What does that mean for IP lawyers and their clients? At a minimum, both of those constituencies would do well to understand what types of insurance are available, as well as what factors insurance companies take into account in deciding what type of IP-based matters to insure. Thankfully, a number of excellent litigation funding brokers are priceless resources for both lawyers and claimants looking to gain a better understanding of how insurance can be of help. When I say excellent, I mean it. Everyone I have talked to on the insurance brokering side has been fantastic, both in terms of legal credentials and acumen as well as their dedication to increasing customer awareness in what for many is an unfamiliar area. Invest the time in developing a relationship with them, just as you (should) have done with litigation funders. Or at least make sure that someone in your organization does so.

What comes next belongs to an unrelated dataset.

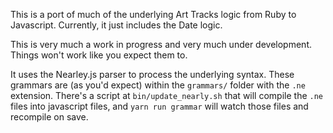 This is a port of much of the underlying Art Tracks logic from Ruby to Javascript.  Currently, it just includes the Date logic.

This is very much a work in progress and very much under development.  Things won't work like you expect them to.

It uses the Nearley.js parser to process the underlying syntax.  These grammars are (as you'd expect) within the `grammars/` folder with the `.ne` extension.  There's a script at `bin/update_nearly.sh` that will compile the `.ne` files into javascript files, and `yarn run grammar` will watch those files and recompile on save.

Second, while insurance was an important and well-discussed topic, it was also interesting to consider what was not being talked about with as much enthusiasm as in prior conferences. This is my personal opinion, but it was hard not to get a sense that there is a little fatigue amongst funders when it comes to considering patent litigation funding opportunities. That view is of course balanced by the fact that patent litigation remains an important area of focus for many funders, both in terms of their diligence investments as well as with respect to where their funding has been deployed over the past few years. Still, as some of the pure-play passive litigation funders get more mature and wait for their existing patent investments to pay off, it does seem like we may be headed for a declining demand environment for new patent-based investments.
In no way am I saying that meritorious patent matters will not get funded going forward. Instead, what I am suggesting is that funders have rightly developed a very discerning eye when it comes to getting behind patent matters. And that the challenges presented by the existing patent monetization environment will continue to drive funders toward an insistence on high quality in terms of any patent opportunities that are presented to them for funding. At the same time, it was also mentioned at the conference that as the number of funders increase, there is a sense that the quality of underwriting has gone down in certain situations, driven by a need for funders to deploy the capital they have raised. While that may be true in a general sense, I would still suggest to IP lawyers and their clients that they think long and hard about the patent matters they submit for funding. Funders can and will continue to serve as an important resource for helping law firms and their clients obtain the backing they need to take their best patent cases to trial and appeal. But to stand out in a crowded morass of uninvestable cases, both IP lawyers and their clients will really need to invest significant time vetting their cases and preparing their presentations to funders in as compelling a way as possible.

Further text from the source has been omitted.